### ACTIVITY
Write out again, exactly, the lines below starting at the one with "light has to" and ending at the one with "while the longer".

[Stored data]
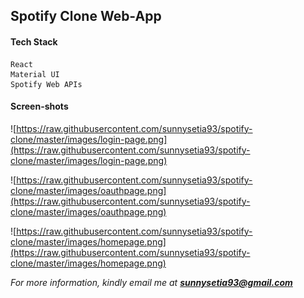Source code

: ## Spotify Clone Web-App

#### Tech Stack
    React 
    Material UI
    Spotify Web APIs

#### Screen-shots

![https://raw.githubusercontent.com/sunnysetia93/spotify-clone/master/images/login-page.png](https://raw.githubusercontent.com/sunnysetia93/spotify-clone/master/images/login-page.png)

![https://raw.githubusercontent.com/sunnysetia93/spotify-clone/master/images/oauthpage.png](https://raw.githubusercontent.com/sunnysetia93/spotify-clone/master/images/oauthpage.png)

![https://raw.githubusercontent.com/sunnysetia93/spotify-clone/master/images/homepage.png](https://raw.githubusercontent.com/sunnysetia93/spotify-clone/master/images/homepage.png)

*For more information, kindly email me at **sunnysetia93@gmail.com***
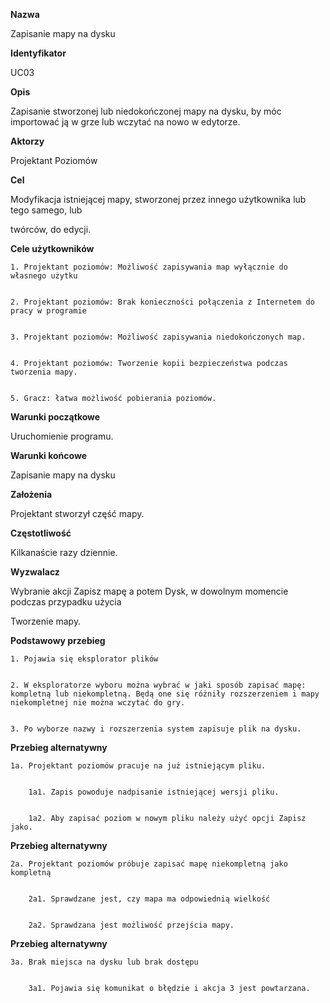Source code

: <b>Nazwa</b> 


Zapisanie mapy na dysku


<b>Identyfikator</b>


UC03


<b>Opis</b>


Zapisanie stworzonej lub niedokończonej mapy na dysku, by móc importować ją w grze lub wczytać na nowo w edytorze.


<b>Aktorzy</b>


Projektant Poziomów


<b>Cel</b>


Modyfikacja istniejącej mapy, stworzonej przez innego użytkownika lub tego samego, lub 


twórców, do edycji.


<b>Cele użytkowników</b>


    1. Projektant poziomów: Możliwość zapisywania map wyłącznie do własnego użytku


    2. Projektant poziomów: Brak konieczności połączenia z Internetem do pracy w programie


    3. Projektant poziomów: Możliwość zapisywania niedokończonych map.


    4. Projektant poziomów: Tworzenie kopii bezpieczeństwa podczas tworzenia mapy.


    5. Gracz: łatwa możliwość pobierania poziomów.


<b>Warunki początkowe</b>


Uruchomienie programu.


<b>Warunki końcowe</b>


Zapisanie mapy na dysku


<b>Założenia</b>


Projektant stworzył część mapy.


<b>Częstotliwość</b>


Kilkanaście razy dziennie.


<b>Wyzwalacz</b>


Wybranie akcji Zapisz mapę a potem Dysk, w dowolnym momencie podczas przypadku użycia 


Tworzenie mapy.


<b>Podstawowy przebieg</b> 


    1. Pojawia się eksplorator plików


    2. W eksploratorze wyboru można wybrać w jaki sposób zapisać mapę: kompletną lub niekompletną. Będą one się różniły rozszerzeniem i mapy niekompletnej nie można wczytać do gry.


    3. Po wyborze nazwy i rozszerzenia system zapisuje plik na dysku.


<b>Przebieg alternatywny</b>


    1a. Projektant poziomów pracuje na już istniejącym pliku.


        1a1. Zapis powoduje nadpisanie istniejącej wersji pliku.


        1a2. Aby zapisać poziom w nowym pliku należy użyć opcji Zapisz jako.


<b>Przebieg alternatywny</b>


    2a. Projektant poziomów próbuje zapisać mapę niekompletną jako kompletną


        2a1. Sprawdzane jest, czy mapa ma odpowiednią wielkość


        2a2. Sprawdzana jest możliwość przejścia mapy.


<b>Przebieg alternatywny</b>


    3a. Brak miejsca na dysku lub brak dostępu


        3a1. Pojawia się komunikat o błędzie i akcja 3 jest powtarzana.
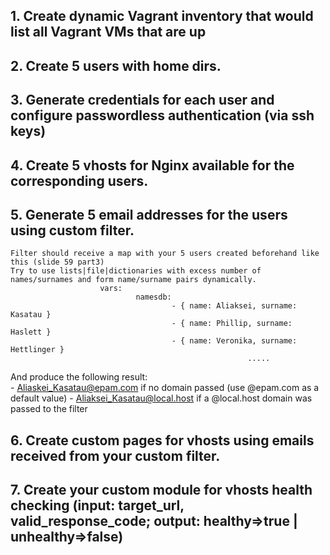 ## 1.	Create dynamic Vagrant inventory that would list all Vagrant VMs that are up
## 2.	Create 5 users with home dirs.
## 3.	Generate credentials for each user and configure passwordless authentication (via ssh keys)
## 4.	Create 5 vhosts for Nginx available for the corresponding users.
## 5.	Generate 5 email addresses for the users using custom filter.
    Filter should receive a map with your 5 users created beforehand like this (slide 59 part3)
    Try to use lists|file|dictionaries with excess number of names/surnames and form name/surname pairs dynamically.
                        vars:
                                namesdb:
                                        - { name: Aliaksei, surname: Kasatau }         
                                        - { name: Phillip, surname: Haslett }         
                                        - { name: Veronika, surname: Hettlinger }
                                                         .....
And produce the following result:  
    - Aliaskei_Kasatau@epam.com if no domain passed (use @epam.com as a default value)
    - Aliaksei_Kasatau@local.host if a @local.host domain was passed to the filter

## 6.	Create custom pages for vhosts using emails received from your custom filter.
## 7.	Create your custom module for vhosts health checking (input: target_url, valid_response_code; output: healthy=>true | unhealthy=>false)
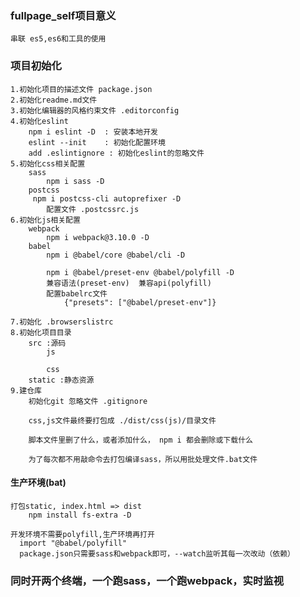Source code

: ### fullpage_self项目意义
    串联 es5,es6和工具的使用

### 项目初始化
    1.初始化项目的描述文件 package.json
    2.初始化readme.md文件
    3.初始化编辑器的风格约束文件 .editorconfig
    4.初始化eslint
        npm i eslint -D  : 安装本地开发
        eslint --init    : 初始化配置环境
        add .eslintignore : 初始化eslint的忽略文件  
    5.初始化css相关配置
        sass
            npm i sass -D
        postcss
         npm i postcss-cli autoprefixer -D
            配置文件 .postcssrc.js
    6.初始化js相关配置
        webpack
            npm i webpack@3.10.0 -D
        babel
            npm i @babel/core @babel/cli -D

            npm i @babel/preset-env @babel/polyfill -D    
            兼容语法(preset-env)  兼容api(polyfill)
            配置babelrc文件
                {"presets": ["@babel/preset-env"]}

    7.初始化 .browserslistrc
    8.初始化项目目录
        src :源码
            js
                
            css
        static :静态资源
    9.建仓库
        初始化git 忽略文件 .gitignore

        css,js文件最终要打包成 ./dist/css(js)/目录文件

        脚本文件里删了什么，或者添加什么， npm i 都会删除或下载什么

        为了每次都不用敲命令去打包编译sass，所以用批处理文件.bat文件

#### 生产环境(bat)
    打包static, index.html => dist
        npm install fs-extra -D
    
    开发环境不需要polyfill,生产环境再打开
      import "@babel/polyfill" 
      package.json只需要sass和webpack即可，--watch监听其每一次改动（依赖）
### 同时开两个终端，一个跑sass，一个跑webpack，实时监视
      
      
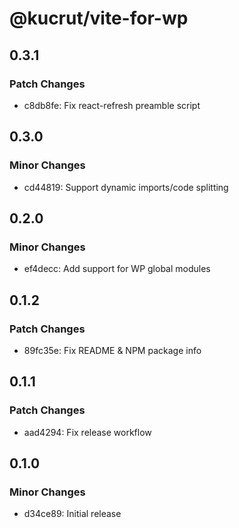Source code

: # @kucrut/vite-for-wp

## 0.3.1

### Patch Changes

-   c8db8fe: Fix react-refresh preamble script

## 0.3.0

### Minor Changes

-   cd44819: Support dynamic imports/code splitting

## 0.2.0

### Minor Changes

-   ef4decc: Add support for WP global modules

## 0.1.2

### Patch Changes

-   89fc35e: Fix README & NPM package info

## 0.1.1

### Patch Changes

-   aad4294: Fix release workflow

## 0.1.0

### Minor Changes

-   d34ce89: Initial release
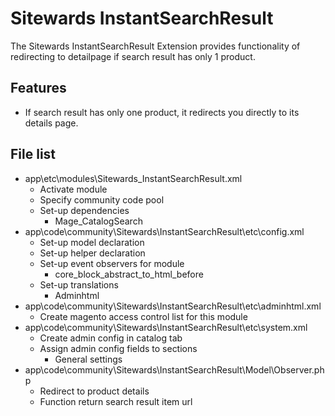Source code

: Sitewards InstantSearchResult
==========================

The Sitewards InstantSearchResult Extension provides functionality of redirecting to detailpage if search result has only 1 product.

Features
------------------
* If search result has only one product, it redirects you directly to its details page.

File list
------------------
* app\etc\modules\Sitewards_InstantSearchResult.xml
	* Activate module
	* Specify community code pool
	* Set-up dependencies
		* Mage_CatalogSearch
* app\code\community\Sitewards\InstantSearchResult\etc\config.xml
	* Set-up model declaration
	* Set-up helper declaration
	* Set-up event observers for module
		* core_block_abstract_to_html_before
	* Set-up translations
		* Adminhtml
* app\code\community\Sitewards\InstantSearchResult\etc\adminhtml.xml
	* Create magento access control list for this module
* app\code\community\Sitewards\InstantSearchResult\etc\system.xml
	* Create admin config in catalog tab
	* Assign admin config fields to sections
		* General settings
* app\code\community\Sitewards\InstantSearchResult\Model\Observer.php
	* Redirect to product details
	* Function return search result item url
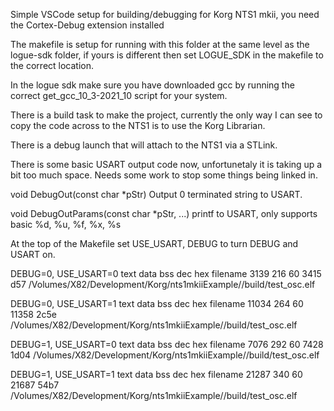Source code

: Simple VSCode setup for building/debugging for Korg NTS1 mkii, you need the Cortex-Debug extension installed

The makefile is setup for running with this folder at the same level as the logue-sdk folder, if yours is different then set LOGUE_SDK in the makefile to the correct location.

In the logue sdk make sure you have downloaded gcc by running the correct get_gcc_10_3-2021_10 script for your system. 

There is a build task to make the project, currently the only way I can see to copy the code across to the NTS1 is to use the Korg Librarian.

There is a debug launch that will attach to the NTS1 via a STLink.

There is some basic USART output code now, unfortunetaly it is taking up a bit too much space. Needs some work to stop some things being linked in.

void DebugOut(const char *pStr)
  Output 0 terminated string to USART.

void DebugOutParams(const char *pStr, ...)
  printf to USART, only supports basic %d, %u, %f, %x, %s


At the top of the Makefile set USE_USART, DEBUG to turn DEBUG and USART on.

DEBUG=0, USE_USART=0
   text    data     bss     dec     hex filename
   3139     216      60    3415     d57 /Volumes/X82/Development/Korg/nts1mkiiExample//build/test_osc.elf

DEBUG=0, USE_USART=1
   text    data     bss     dec     hex filename
  11034     264      60   11358    2c5e /Volumes/X82/Development/Korg/nts1mkiiExample//build/test_osc.elf

DEBUG=1, USE_USART=0
   text    data     bss     dec     hex filename
   7076     292      60    7428    1d04 /Volumes/X82/Development/Korg/nts1mkiiExample//build/test_osc.elf

DEBUG=1, USE_USART=1
   text    data     bss     dec     hex filename
  21287     340      60   21687    54b7 /Volumes/X82/Development/Korg/nts1mkiiExample//build/test_osc.elf


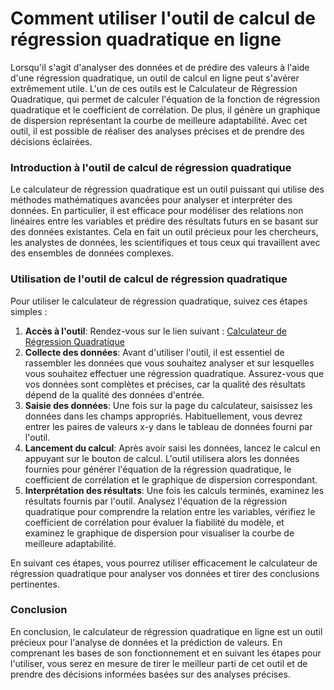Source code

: Comment utiliser l'outil de calcul de régression quadratique en ligne
=====================================================================

Lorsqu'il s'agit d'analyser des données et de prédire des valeurs à l'aide d'une régression quadratique, un outil de calcul en ligne peut s'avérer extrêmement utile. L'un de ces outils est le Calculateur de Régression Quadratique, qui permet de calculer l'équation de la fonction de régression quadratique et le coefficient de corrélation. De plus, il génère un graphique de dispersion représentant la courbe de meilleure adaptabilité. Avec cet outil, il est possible de réaliser des analyses précises et de prendre des décisions éclairées.

### Introduction à l'outil de calcul de régression quadratique

Le calculateur de régression quadratique est un outil puissant qui utilise des méthodes mathématiques avancées pour analyser et interpréter des données. En particulier, il est efficace pour modéliser des relations non linéaires entre les variables et prédire des résultats futurs en se basant sur des données existantes. Cela en fait un outil précieux pour les chercheurs, les analystes de données, les scientifiques et tous ceux qui travaillent avec des ensembles de données complexes.

### Utilisation de l'outil de calcul de régression quadratique

Pour utiliser le calculateur de régression quadratique, suivez ces étapes simples :

1. **Accès à l'outil**: Rendez-vous sur le lien suivant : [Calculateur de Régression Quadratique](https://www.onlinecalculatorsfree.com/fr/math/quadratic-regression-calculator.html)
2. **Collecte des données**: Avant d'utiliser l'outil, il est essentiel de rassembler les données que vous souhaitez analyser et sur lesquelles vous souhaitez effectuer une régression quadratique. Assurez-vous que vos données sont complètes et précises, car la qualité des résultats dépend de la qualité des données d'entrée.
3. **Saisie des données**: Une fois sur la page du calculateur, saisissez les données dans les champs appropriés. Habituellement, vous devrez entrer les paires de valeurs x-y dans le tableau de données fourni par l'outil.
4. **Lancement du calcul**: Après avoir saisi les données, lancez le calcul en appuyant sur le bouton de calcul. L'outil utilisera alors les données fournies pour générer l'équation de la régression quadratique, le coefficient de corrélation et le graphique de dispersion correspondant.
5. **Interprétation des résultats**: Une fois les calculs terminés, examinez les résultats fournis par l'outil. Analysez l'équation de la régression quadratique pour comprendre la relation entre les variables, vérifiez le coefficient de corrélation pour évaluer la fiabilité du modèle, et examinez le graphique de dispersion pour visualiser la courbe de meilleure adaptabilité.

En suivant ces étapes, vous pourrez utiliser efficacement le calculateur de régression quadratique pour analyser vos données et tirer des conclusions pertinentes.

### Conclusion

En conclusion, le calculateur de régression quadratique en ligne est un outil précieux pour l'analyse de données et la prédiction de valeurs. En comprenant les bases de son fonctionnement et en suivant les étapes pour l'utiliser, vous serez en mesure de tirer le meilleur parti de cet outil et de prendre des décisions informées basées sur des analyses précises.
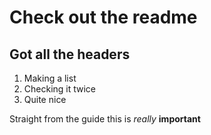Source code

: # Check out the readme
## Got all the headers

1. Making a list
2. Checking it twice
3. Quite nice

Straight from the guide
this is *really* **important**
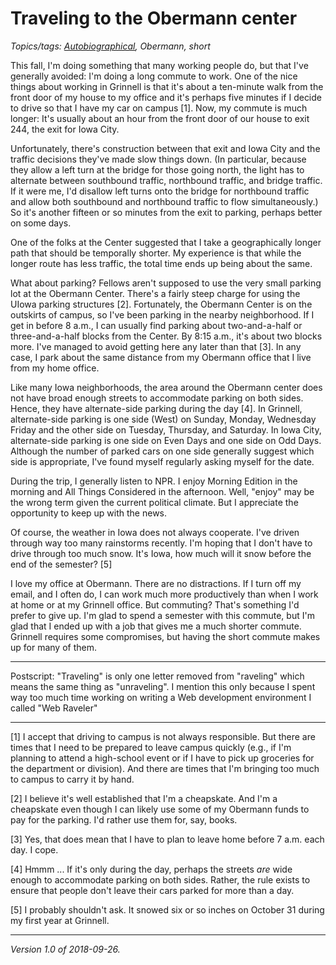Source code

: Traveling to the Obermann center
================================

*Topics/tags: [Autobiographical](index-autobiographical), Obermann, short*

This fall, I'm doing something that many working people do, but that
I've generally avoided: I'm doing a long commute to work.  One of the
nice things about working in Grinnell is that it's about a ten-minute
walk from the front door of my house to my office and it's perhaps five
minutes if I decide to drive so that I have my car on campus [1].  Now,
my commute is much longer: It's usually about an hour from the front
door of our house to exit 244, the exit for Iowa City.

Unfortunately, there's construction between that exit and Iowa City and
the traffic decisions they've made slow things down.  (In particular,
because they allow a left turn at the bridge for those going north, the
light has to alternate between southbound traffic, northbound traffic,
and bridge traffic.  If it were me, I'd disallow left turns onto the
bridge for northbound traffic and allow both southbound and northbound
traffic to flow simultaneously.)  So it's another fifteen or so minutes
from the exit to parking, perhaps better on some days.  

One of the folks at the Center suggested that I take a geographically
longer path that should be temporally shorter.  My experience is that 
while the longer route has less traffic, the total time ends up being
about the same.

What about parking?  Fellows aren't supposed to use the very small parking 
lot at the Obermann Center.  There's a fairly steep charge for using the
UIowa parking structures [2].  Fortunately, the Obermann Center is on
the outskirts of campus, so I've been parking in the nearby neighborhood.
If I get in before 8 a.m., I can usually find parking about two-and-a-half
or three-and-a-half blocks from the Center.  By 8:15 a.m., it's about
two blocks more.  I've managed to avoid getting here any later than that [3].
In any case, I park about the same distance from my Obermann office that I
live from my home office.

Like many Iowa neighborhoods, the area around the Obermann center
does not have broad enough streets to accommodate parking on both sides.
Hence, they have alternate-side parking during the day [4].  In Grinnell,
alternate-side parking is one side (West) on Sunday, Monday, Wednesday
Friday and the other side on Tuesday, Thursday, and Saturday.  In Iowa
City, alternate-side parking is one side on Even Days and one side on
Odd Days.  Although the number of parked cars on one side generally
suggest which side is appropriate, I've found myself regularly asking
myself for the date.

During the trip, I generally listen to NPR.  I enjoy Morning Edition
in the morning and All Things Considered in the afternoon.  Well,
"enjoy" may be the wrong term given the current political climate.  But
I appreciate the opportunity to keep up with the news.

Of course, the weather in Iowa does not always cooperate.  I've driven
through way too many rainstorms recently.  I'm hoping that I don't have
to drive through too much snow.  It's Iowa, how much will it snow before
the end of the semester? [5]

I love my office at Obermann.  There are no distractions.  If I turn
off my email, and I often do, I can work much more productively than
when I work at home or at my Grinnell office.  But commuting?  That's
something I'd prefer to give up.  I'm glad to spend a semester with this
commute, but I'm glad that I ended up with a job that gives me a much
shorter commute.  Grinnell requires some compromises, but having the 
short commute makes up for many of them.

---

Postscript: "Traveling" is only one letter removed from "raveling"
which means the same thing as "unraveling".  I mention this only because
I spent way too much time working on writing a Web development
environment I called "Web Raveler" 

---

[1] I accept that driving to campus is not always responsible.  But there are
times that I need to be prepared to leave campus quickly (e.g., if I'm
planning to attend a high-school event or if I have to pick up groceries
for the department or division).  And there are times that I'm bringing
too much to campus to carry it by hand.

[2] I believe it's well established that I'm a cheapskate.  And I'm
a cheapskate even though I can likely use some of my Obermann funds
to pay for the parking.  I'd rather use them for, say, books.

[3] Yes, that does mean that I have to plan to leave home before 7 a.m.
each day.  I cope.

[4] Hmmm ... If it's only during the day, perhaps the streets *are*
wide enough to accommodate parking on both sides.  Rather, the rule
exists to ensure that people don't leave their cars parked for more
than a day.

[5] I probably shouldn't ask.  It snowed six or so inches on October
31 during my first year at Grinnell.

---

*Version 1.0 of 2018-09-26.*
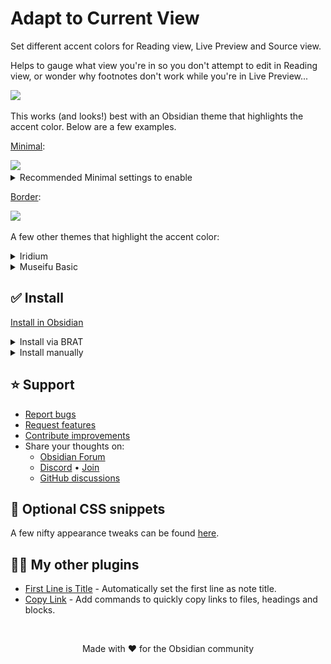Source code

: # Adapt to Current View

Set different accent colors for Reading view, Live Preview and Source view. 

Helps to gauge what view you're in so you don't attempt to edit in Reading view, or wonder why footnotes don't work while you're in Live Preview...

<img src="https://github.com/user-attachments/assets/27570c26-ce7f-40f3-9111-0dbdcf597858" />
&nbsp;

This works (and looks!) best with an Obsidian theme that highlights the accent color. Below are a few examples.

[Minimal](https://minimal.guide/home):

<img src="https://github.com/user-attachments/assets/57bdfc56-f769-462c-accd-66ab889259c1" />
&nbsp;

<details>
<summary>Recommended Minimal settings to enable</summary>

1. _Undeline_ tab style, configured via [Style Settings](https://obsidian.md/plugins?id=obsidian-style-settings).
2. _Colorful active states_, configured in [Minimal Theme Settings](https://obsidian.md/plugins?id=obsidian-minimal-settings).

</details>

[Border](https://github.com/Akifyss/obsidian-border):

<img src="https://github.com/user-attachments/assets/39a5098d-7af4-4d5e-a602-1dc56da15ef4" />
&nbsp;

A few other themes that highlight the accent color:

<details>
  <summary>Iridium</summary>
<a href="https://github.com/kyffa/Iridium">https://github.com/kyffa/Iridium</a><p></p>
<img src="https://github.com/user-attachments/assets/19f7c2e4-29a5-4ff8-8270-bc92627444db" />
</details>

<details>
  <summary>Museifu Basic</summary>
<a href="https://github.com/account-not-relevant/museifu-basic-theme">https://github.com/account-not-relevant/museifu-basic-theme</a><p></p>
<img src="https://github.com/user-attachments/assets/54de01fa-a1c7-4482-b0da-5afb812388f2" />
</details>

## ✅ Install

[Install in Obsidian](https://obsidian.md/plugins?id=adapt-to-current-view)

<details>
  <summary>Install via BRAT</summary>

  1. Download and enable the community plugin [BRAT](https://obsidian.md/plugins?id=obsidian42-brat).
2. Open _BRAT_ settings.
3. Press _Add Beta Plugin_.
4. Paste https://github.com/greetclammy/adapt-to-current-view in the text field.
5. Select _Latest version_.
6. Check _Enable after installing the plugin_.
7. Press _Add Plugin_.

</details>

<details>
  <summary>Install manually</summary>

Note: to get updates for _Adapt to Current View_, you will have to check for and install them manually.

1. Download `adapt-to-current-view.zip` in the `Assets` of a [latest release](https://github.com/greetclammy/adapt-to-current-view/releases).
2. Unzip the folder and place it in the `.obsidian/plugins` folder (hidden on most OSes) at the root of your vault.
3. Reload plugins or Obsidian.
4. Enable _Adapt to Current View_ in Settings > Community plugins > Installed plugins.

</details>

## ⭐️ Support

- [Report bugs](https://github.com/greetclammy/adapt-to-current-view/issues)
- [Request features](https://github.com/greetclammy/first-line-is-title/issues)
- [Contribute improvements](https://github.com/greetclammy/adapt-to-current-view/pulls)
- Share your thoughts on:
  - [Obsidian Forum](https://forum.obsidian.md/t/plugin-to-asign-different-accent-colors-for-reading-view-live-preview-and-source-view/90504)
  - [Discord](https://discord.com/channels/686053708261228577/707816848615407697) • [Join](https://discord.com/invite/obsidianmd)
  - [GitHub discussions](https://github.com/greetclammy/adapt-to-current-view/discussions)

## 🔧 Optional CSS snippets

A few nifty appearance tweaks can be found [here](https://github.com/greetclammy/adapt-to-current-view/tree/main/Optional%20CSS%20snippets).

## 👨‍💻 My other plugins

- [First Line is Title](https://github.com/greetclammy/first-line-is-title) - Automatically set the first line as note title.
- [Copy Link](https://github.com/greetclammy/copy-link) - Add commands to quickly copy links to files, headings and blocks.

<br>

<p align="center">Made with ❤️ for the Obsidian community</p>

### THE ANSWER
light has to alternate between southbound traffic, northbound traffic,
and bridge traffic.  If it were me, I'd disallow left turns onto the
bridge for northbound traffic and allow both southbound and northbound
traffic to flow simultaneously.)  So it's another fifteen or so minutes
from the exit to parking, perhaps better on some days.  

One of the folks at the Center suggested that I take a geographically
longer path that should be temporally shorter.  My experience is that 
while the longer route has less traffic, the total time ends up being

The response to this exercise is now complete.